It's reasonable to question this interchange of operations. You're looking at trying to justify
$$
\frac{d}{dt}\int_{-\infty}^{\infty}e^{-isx}u(x,t)dt = \int_{-\infty}^{\infty}e^{-isx}u_{t}(x,t)dt.
$$
The correct norm for the heat equation is the $L^1(\mathbb{R})$ norm because one would typically have positive termperatures, and the total heat (or energy) would be proportional to the integral of $u$ over all $x\in\mathbb{R}$. The natural conditions to justify the above are a continuity condition
$$
\lim_{h\downarrow 0}\int_{-\infty}^{\infty}|u(t+h,x)-u(t,x)|dx =0
$$
and a derivative condition
$$
\lim_{h\downarrow 0}\int_{-\infty}^{\infty}\left|\frac{1}{h}\{u(t+h,x)-u(t,x)\}-u_t(t,x)\right|dx=0.
$$
These two vector conditions combine to allow one to justify the interchange, provided you assume $u_{t}(t,x)\in L^1(\mathbb{R})$ in the spatial variable $x$. Anything less makes it almost impossible to justify the interchange, which is why the interchange is often ignored in order to arrive at a solution.
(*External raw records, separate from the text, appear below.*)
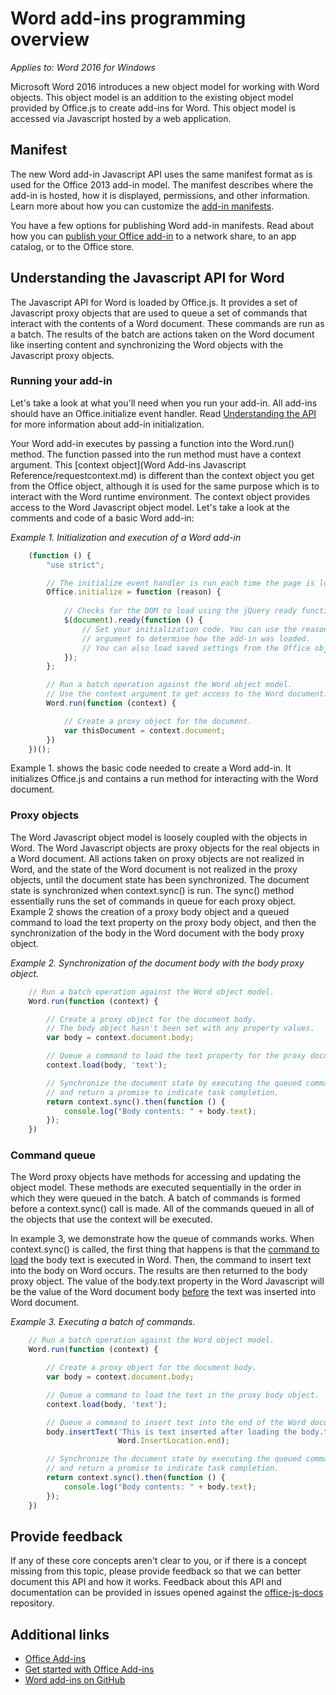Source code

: # Word add-ins programming overview

_Applies to: Word 2016 for Windows_

Microsoft Word 2016 introduces a new object model for working with Word objects. This object model is an addition to the existing object model provided by Office.js to create add-ins for Word. This object model is accessed via Javascript hosted by a web application.

## Manifest

The new Word add-in Javascript API uses the same manifest format as is used for the Office 2013 add-in model. The manifest describes where the add-in is hosted, how it is displayed, permissions, and other information. Learn more about how you can customize the [add-in manifests](https://msdn.microsoft.com/en-us/library/office/fp161044.aspx). 

You have a few options for publishing Word add-in manifests. Read about how you can [publish your Office add-in](https://msdn.microsoft.com/EN-US/library/office/fp123515.aspx) to a network share, to an app catalog, or to the Office store.

## Understanding the Javascript API for Word

The Javascript API for Word is loaded by Office.js. It provides a set of Javascript proxy objects that are used to queue a set of commands that interact with the contents of a Word document. These commands are run as a batch. The results of the batch are actions taken on the Word document like inserting content and synchronizing the Word objects with the Javascript proxy objects. 

### Running your add-in

Let's take a look at what you'll need when you run your add-in. All add-ins should have an Office.initialize event handler.  Read [Understanding the API](https://msdn.microsoft.com/EN-US/library/fp160953.aspx) for more information about add-in initialization.  

Your Word add-in executes by passing a function into the Word.run() method. The function passed into the run method must have a context argument. This [context object](Word Add-ins Javascript Reference/requestcontext.md) is different than the context object you get from the Office object, although it is used for the same purpose which is to interact with the Word runtime environment. The context object provides access to the Word Javascript object model. Let's take a look at the comments and code of a basic Word add-in:

*Example 1. Initialization and execution of a Word add-in*

```javascript
    (function () {
        "use strict";

        // The initialize event handler is run each time the page is loaded.
        Office.initialize = function (reason) {
            
            // Checks for the DOM to load using the jQuery ready function.
            $(document).ready(function () {
                // Set your initialization code. You can use the reason 
                // argument to determine how the add-in was loaded.
                // You can also load saved settings from the Office object.
            });
        };

        // Run a batch operation against the Word object model.
        // Use the context argument to get access to the Word document.
        Word.run(function (context) {

            // Create a proxy object for the document.
            var thisDocument = context.document;
        })
    })();
```

Example 1. shows the basic code needed to create a Word add-in. It initializes Office.js and contains a run method for interacting with the Word document.

### Proxy objects

The Word Javascript object model is loosely coupled with the objects in Word. The Word Javascript objects are proxy objects for the real objects in a Word document. All actions taken on proxy objects are not realized in Word, and the state of the Word document is not realized in the proxy objects, until the document state has been synchronized. The document state is synchronized when context.sync() is run. The sync() method essentially runs the set of commands in queue for each proxy object.  Example 2 shows the creation of a proxy body object and a queued command to load the text property on the proxy body object, and then the synchronization of the body in the Word document with the body proxy object. 

*Example 2. Synchronization of the document body with the body proxy object.*

```javascript
    // Run a batch operation against the Word object model.
    Word.run(function (context) {

        // Create a proxy object for the document body.
        // The body object hasn't been set with any property values. 
        var body = context.document.body;

        // Queue a command to load the text property for the proxy document body object.
        context.load(body, 'text');

        // Synchronize the document state by executing the queued commands, 
        // and return a promise to indicate task completion.
        return context.sync().then(function () {
            console.log("Body contents: " + body.text);
        });  
    })
```

### Command queue

The Word proxy objects have methods for accessing and updating the object model. These methods are executed sequentially in the order in which they were queued in the batch. A batch of commands is formed before a context.sync() call is made. All of the commands queued in all of the objects that use the context will be executed.  

In example 3, we demonstrate how the queue of commands works. When context.sync() is called, the first thing that happens is that the [command to load](Word%20Add-ins%20JavaScript%20Reference/loadoption.md) the body text is executed in Word. Then, the command to insert text into the body on Word occurs. The results are then returned to the body proxy object. The value of the body.text property in the Word Javascript will be the value of the Word document body <u>before</u> the text was inserted into Word document. 

*Example 3. Executing a batch of commands.*

```javascript
    // Run a batch operation against the Word object model.
    Word.run(function (context) {

        // Create a proxy object for the document body.
        var body = context.document.body;

        // Queue a command to load the text in the proxy body object.
        context.load(body, 'text');

        // Queue a command to insert text into the end of the Word document body.
        body.insertText('This is text inserted after loading the body.text property',
                        Word.InsertLocation.end);

        // Synchronize the document state by executing the queued commands, 
        // and return a promise to indicate task completion.
        return context.sync().then(function () {
            console.log("Body contents: " + body.text);
        });  
    })
```

## Provide feedback
If any of these core concepts aren't clear to you, or if there is a concept missing from this topic, please provide feedback so that we can better document this API and how it works. Feedback about this API and documentation can be provided in issues opened against the [office-js-docs](https://github.com/OfficeDev/office-js-docs) repository.

## Additional links

* [Office Add-ins](https://msdn.microsoft.com/en-us/library/office/jj220060.aspx)
* [Get started with Office Add-ins](http://dev.office.com/getting-started/addins)
* [Word add-ins on GitHub](https://github.com/OfficeDev?utf8=%E2%9C%93&query=Word)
You can show that these conditions do hold for the final solution obtained by the Fourier transform method. The second condition may not hold at $t=0$, though the first will; and both hold for all other $t > 0$. The second condition at $t=0$ requires spatial smoothness of the initial data distribution $u(0,x)$. It turns out these are natural conditions in the setting of $C^0$ semigroup theory, at least for $t > 0$. The first condition must hold in $C^0$ semigroup theory for $t=0$, while the second cannot hold unless $u(0,x)$ is in the domain of the generator of the semigroup, which is $\frac{d^2}{dx^2}$ in this case. $C_0$ semigroup theory is a vector theory devised to deal with time evolution systems.
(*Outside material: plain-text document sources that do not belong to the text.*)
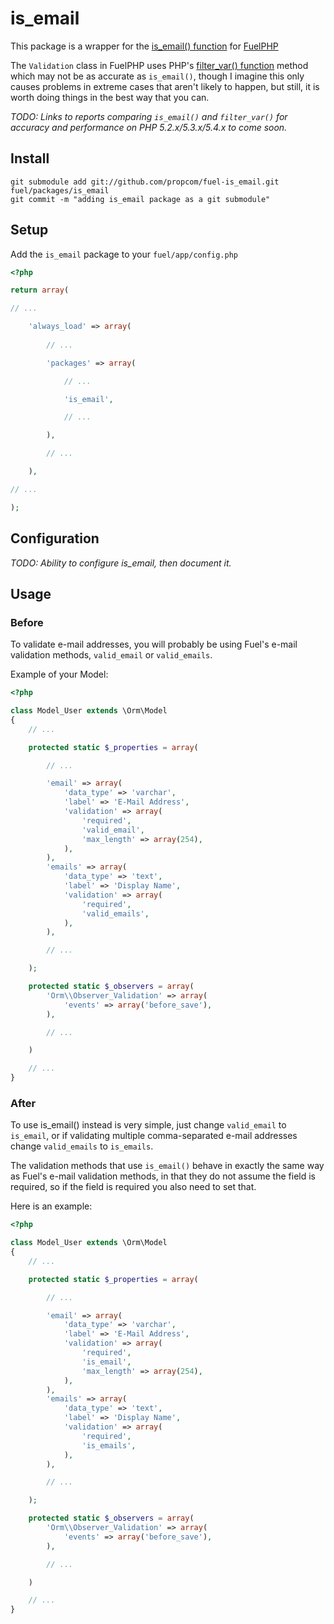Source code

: # is_email

This package is a wrapper for the [is_email() function](http://isemail.info/about) for [FuelPHP](http://fuelphp.com/)

The ```Validation``` class in FuelPHP uses PHP's [filter_var() function](http://php.net/manual/en/function.filter-var.php) method which may not be as accurate as ```is_email()```, though I imagine this only causes problems in extreme cases that aren't likely to happen, but still, it is worth doing things in the best way that you can.

*TODO: Links to reports comparing ```is_email()``` and ```filter_var()``` for accuracy and performance on PHP 5.2.x/5.3.x/5.4.x to come soon.*


## Install

```
git submodule add git://github.com/propcom/fuel-is_email.git fuel/packages/is_email
git commit -m "adding is_email package as a git submodule"
```


## Setup

Add the ```is_email``` package to your ```fuel/app/config.php``` 

```php
<?php

return array(

// ...

	'always_load' => array(
		
		// ...

		'packages' => array(

			// ...

			'is_email',

			// ...

		),

		// ...

	),

// ...

);
```


## Configuration

*TODO: Ability to configure is_email, then document it.*


## Usage

### Before

To validate e-mail addresses, you will probably be using Fuel's e-mail validation methods, ```valid_email``` or ```valid_emails```.

Example of your Model:

```php
<?php

class Model_User extends \Orm\Model
{
	// ...

	protected static $_properties = array(

		// ...

		'email' => array(
			'data_type' => 'varchar',
			'label' => 'E-Mail Address',
			'validation' => array(
				'required',
				'valid_email',
				'max_length' => array(254),
			),
		),
		'emails' => array(
			'data_type' => 'text',
			'label' => 'Display Name',
			'validation' => array(
				'required',
				'valid_emails',
			),
		),

		// ...

	);

	protected static $_observers = array(
		'Orm\\Observer_Validation' => array(
			'events' => array('before_save'),
		),

		// ...

	)

	// ...
}

```


### After

To use is_email() instead is very simple, just change ```valid_email``` to ```is_email```, or if validating multiple comma-separated e-mail addresses change ```valid_emails``` to ```is_emails```.

The validation methods that use ```is_email()``` behave in exactly the same way as Fuel's e-mail validation methods, in that they do not assume the field is required, so if the field is required you also need to set that.

Here is an example:

```php
<?php

class Model_User extends \Orm\Model
{
	// ...

	protected static $_properties = array(

		// ...

		'email' => array(
			'data_type' => 'varchar',
			'label' => 'E-Mail Address',
			'validation' => array(
				'required',
				'is_email',
				'max_length' => array(254),
			),
		),
		'emails' => array(
			'data_type' => 'text',
			'label' => 'Display Name',
			'validation' => array(
				'required',
				'is_emails',
			),
		),

		// ...

	);

	protected static $_observers = array(
		'Orm\\Observer_Validation' => array(
			'events' => array('before_save'),
		),

		// ...

	)

	// ...
}

```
It's reasonable to impose these additional stability conditions, and to put restrictions on the functions to be in $L^1$. Why? Because solutions are not necessarily unique unless you do impose such conditions. Being in $L^1$ and imposing stability conditions of this type lead to unique solutions that can be obtained using the Fourier transform method, because the interchange of operations is permitted.